Then one of the lawyers answered and said to Him, "Teacher, by saying these things You  reproach us also."  And He said, "Woe to you also, lawyers!  For you load men with burdens hard to bear, and you yourselves do not touch the burdens with one of your fingers.  Woe to you!  For you build the tombs of the prophets, and your fathers killed them.  In fact, you bear witness that you approve the deeds of your fathers; for they indeed killed them, and you build their tombs.  Therefore the wisdom of God also said, 'I will send them prophets and apostles, and some of them they will kill and persecute,' that the blood of all the prophets which was shed from the foundation of the world may be required of this generation, from the blood of Abel to the blood of Zechariah who perished between the altar and the temple.  Yes, I say to you, it shall be required of this generation.  Woe to you lawyers!  For you have taken away the key of knowledge.  You did not enter in yourselves, and those who were entering in you hindered."

- Luke 11:37-52

Yesterday, we read that as Jesus spoke, a certain woman from the crowd raised her voice and said to Him, "Blessed is the womb that bore You, and the breasts which nursed You!"  But He said, "More than that, blessed are those who hear the word of God and keep it!"  And while the crowds were thickly gathered together, He began to say, "This is an evil generation.  It seeks a sign, and no sign will be given to it except the sign of Jonah the prophet.  For as Jonah became a sign to the Ninevites, so also the Son of Man will be to this generation.  The queen of the South will rise up in the judgment with the men of this generation and condemn them, for she came from the ends of the earth to hear the wisdom of Solomon; and indeed a greater than Solomon is here.  The men of Nineveh will rise up in the judgment with this generation and condemn it, for they repented at the preaching of Jonah; and indeed a greater than Jonah is here.  No one, when he has lit a lamp, puts it under a secret place or under a basket, but on a lampstand, that those who come in may see the light.  The lamp of the body is the eye.  Therefore, when your eye is good, your whole body also is full of light.  But when your eye is bad, your body is also full of darkness.  Therefore take heed that the light which is in you is not darkness.  If then your whole body is full of light, having no part dark, the whole body will be full of light, as when the bright shining of a lamp gives you light."

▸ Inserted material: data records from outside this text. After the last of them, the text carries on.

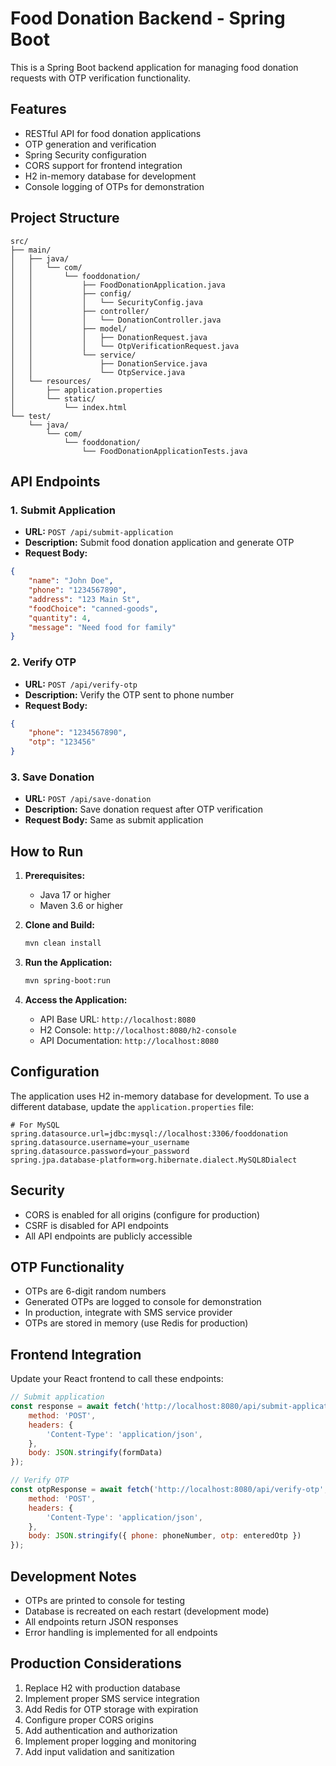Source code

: # Food Donation Backend - Spring Boot

This is a Spring Boot backend application for managing food donation requests with OTP verification functionality.

## Features

- RESTful API for food donation applications
- OTP generation and verification
- Spring Security configuration
- CORS support for frontend integration
- H2 in-memory database for development
- Console logging of OTPs for demonstration

## Project Structure

```
src/
├── main/
│   ├── java/
│   │   └── com/
│   │       └── fooddonation/
│   │           ├── FoodDonationApplication.java
│   │           ├── config/
│   │           │   └── SecurityConfig.java
│   │           ├── controller/
│   │           │   └── DonationController.java
│   │           ├── model/
│   │           │   ├── DonationRequest.java
│   │           │   └── OtpVerificationRequest.java
│   │           └── service/
│   │               ├── DonationService.java
│   │               └── OtpService.java
│   └── resources/
│       ├── application.properties
│       └── static/
│           └── index.html
└── test/
    └── java/
        └── com/
            └── fooddonation/
                └── FoodDonationApplicationTests.java
```

## API Endpoints

### 1. Submit Application
- **URL:** `POST /api/submit-application`
- **Description:** Submit food donation application and generate OTP
- **Request Body:**
```json
{
    "name": "John Doe",
    "phone": "1234567890",
    "address": "123 Main St",
    "foodChoice": "canned-goods",
    "quantity": 4,
    "message": "Need food for family"
}
```

### 2. Verify OTP
- **URL:** `POST /api/verify-otp`
- **Description:** Verify the OTP sent to phone number
- **Request Body:**
```json
{
    "phone": "1234567890",
    "otp": "123456"
}
```

### 3. Save Donation
- **URL:** `POST /api/save-donation`
- **Description:** Save donation request after OTP verification
- **Request Body:** Same as submit application

## How to Run

1. **Prerequisites:**
   - Java 17 or higher
   - Maven 3.6 or higher

2. **Clone and Build:**
   ```bash
   mvn clean install
   ```

3. **Run the Application:**
   ```bash
   mvn spring-boot:run
   ```

4. **Access the Application:**
   - API Base URL: `http://localhost:8080`
   - H2 Console: `http://localhost:8080/h2-console`
   - API Documentation: `http://localhost:8080`

## Configuration

The application uses H2 in-memory database for development. To use a different database, update the `application.properties` file:

```properties
# For MySQL
spring.datasource.url=jdbc:mysql://localhost:3306/fooddonation
spring.datasource.username=your_username
spring.datasource.password=your_password
spring.jpa.database-platform=org.hibernate.dialect.MySQL8Dialect
```

## Security

- CORS is enabled for all origins (configure for production)
- CSRF is disabled for API endpoints
- All API endpoints are publicly accessible

## OTP Functionality

- OTPs are 6-digit random numbers
- Generated OTPs are logged to console for demonstration
- In production, integrate with SMS service provider
- OTPs are stored in memory (use Redis for production)

## Frontend Integration

Update your React frontend to call these endpoints:

```javascript
// Submit application
const response = await fetch('http://localhost:8080/api/submit-application', {
    method: 'POST',
    headers: {
        'Content-Type': 'application/json',
    },
    body: JSON.stringify(formData)
});

// Verify OTP
const otpResponse = await fetch('http://localhost:8080/api/verify-otp', {
    method: 'POST',
    headers: {
        'Content-Type': 'application/json',
    },
    body: JSON.stringify({ phone: phoneNumber, otp: enteredOtp })
});
```

## Development Notes

- OTPs are printed to console for testing
- Database is recreated on each restart (development mode)
- All endpoints return JSON responses
- Error handling is implemented for all endpoints

## Production Considerations

1. Replace H2 with production database
2. Implement proper SMS service integration
3. Add Redis for OTP storage with expiration
4. Configure proper CORS origins
5. Add authentication and authorization
6. Implement proper logging and monitoring
7. Add input validation and sanitization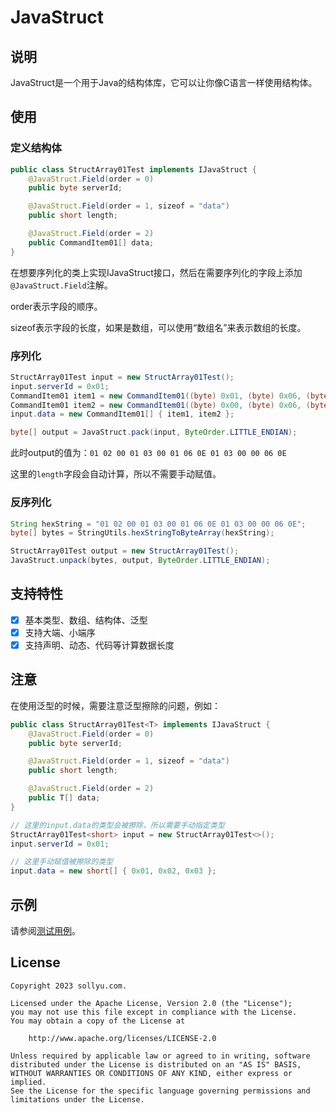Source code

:# JavaStruct

## 说明

JavaStruct是一个用于Java的结构体库，它可以让你像C语言一样使用结构体。

## 使用

### 定义结构体

```java
public class StructArray01Test implements IJavaStruct {
    @JavaStruct.Field(order = 0)
    public byte serverId;

    @JavaStruct.Field(order = 1, sizeof = "data")
    public short length;

    @JavaStruct.Field(order = 2)
    public CommandItem01[] data;
}
```

在想要序列化的类上实现IJavaStruct接口，然后在需要序列化的字段上添加`@JavaStruct.Field`注解。

order表示字段的顺序。

sizeof表示字段的长度，如果是数组，可以使用“数组名”来表示数组的长度。

### 序列化

```java
StructArray01Test input = new StructArray01Test();
input.serverId = 0x01;
CommandItem01 item1 = new CommandItem01((byte) 0x01, (byte) 0x06, (byte) 0x0E);
CommandItem01 item2 = new CommandItem01((byte) 0x00, (byte) 0x06, (byte) 0x0E);
input.data = new CommandItem01[] { item1, item2 };

byte[] output = JavaStruct.pack(input, ByteOrder.LITTLE_ENDIAN);
```
此时output的值为：`01 02 00 01 03 00 01 06 0E 01 03 00 00 06 0E`

这里的`length`字段会自动计算，所以不需要手动赋值。

### 反序列化

```java
String hexString = "01 02 00 01 03 00 01 06 0E 01 03 00 00 06 0E";
byte[] bytes = StringUtils.hexStringToByteArray(hexString);

StructArray01Test output = new StructArray01Test();
JavaStruct.unpack(bytes, output, ByteOrder.LITTLE_ENDIAN);
```

## 支持特性

- [x] 基本类型、数组、结构体、泛型
- [x] 支持大端、小端序
- [x] 支持声明、动态、代码等计算数据长度

## 注意

在使用泛型的时候，需要注意泛型擦除的问题，例如：

```java
public class StructArray01Test<T> implements IJavaStruct {
    @JavaStruct.Field(order = 0)
    public byte serverId;

    @JavaStruct.Field(order = 1, sizeof = "data")
    public short length;

    @JavaStruct.Field(order = 2)
    public T[] data;
}

// 这里的input.data的类型会被擦除，所以需要手动指定类型
StructArray01Test<short> input = new StructArray01Test<>();
input.serverId = 0x01;

// 这里手动赋值被擦除的类型
input.data = new short[] { 0x01, 0x02, 0x03 };
```
## 示例

请参阅[测试用例](./src/test/java/io/github/sollyu/test/StructTest.java)。

## License

```
Copyright 2023 sollyu.com.

Licensed under the Apache License, Version 2.0 (the "License");
you may not use this file except in compliance with the License.
You may obtain a copy of the License at

    http://www.apache.org/licenses/LICENSE-2.0

Unless required by applicable law or agreed to in writing, software
distributed under the License is distributed on an "AS IS" BASIS,
WITHOUT WARRANTIES OR CONDITIONS OF ANY KIND, either express or implied.
See the License for the specific language governing permissions and
limitations under the License.
```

 And as He spoke, a certain Pharisee asked Him to dine with him.  So He went in and sat down to eat.  When the Pharisee saw it, he marveled that He had not first washed before dinner.  Then the Lord said to him, "Now you Pharisees make the outside of the cup and dish clean, but your inward part is full of greed and wickedness.  Foolish ones!  Did not He who made the outside make the inside also?  But rather give alms of such things as you have; then indeed all things are clean to you."   Jesus emphasizes the interior of the person, the heart.  To "give alms" of the interior "things" is like understanding the phrase, "I demand mercy, not sacrifice" - Hosea 6:6.  (See Matthew 9:13, 12:7.)  It is also reflected in St. Paul's teaching about the circumcision of the heart (see Romans 2:29).  We give of ourselves; this is part of the taking up of each one's cross.


"But woe to you Pharisees!  For you tithe mint and rue and all manner of herbs, and pass by justice and the love of God.  These you ought to have done, without leaving the others undone.  Woe to you Pharisees!  For you love the best seats in the synagogues and greetings in the marketplaces.  Woe to you, scribes and Pharisees, hypocrites!  For you are like graves which are not seen, and the men who walk over them are not aware of them."  My study bible says that these warnings are especially important for Christians, particularly those such as the Orthodox whose traditions include many ancient practices:  tithing ("giving alms"), using sacred vessels, holy liturgical rites, and many other traditions handed down from Church Fathers.  These practices, which are quite beautiful, can also lead to a kind of blindness:  either they are expressions of deep faith and lead people to a deeper commitment to God, safeguarding a life in Christ -- or they can be observed "without ever taking them to heart and lead to condemnation."  We note again the "weightier matters" (see Matthew 23:23) of justice and love of God, which Jesus says are things we give of the heart.  We note that justice and love of God go hand in hand, as in the two greatest commandments.   My study bible adds:  "While these charges were directed against the Jewish leaders of the day, every word applies equally to those in the Church who behave in this way."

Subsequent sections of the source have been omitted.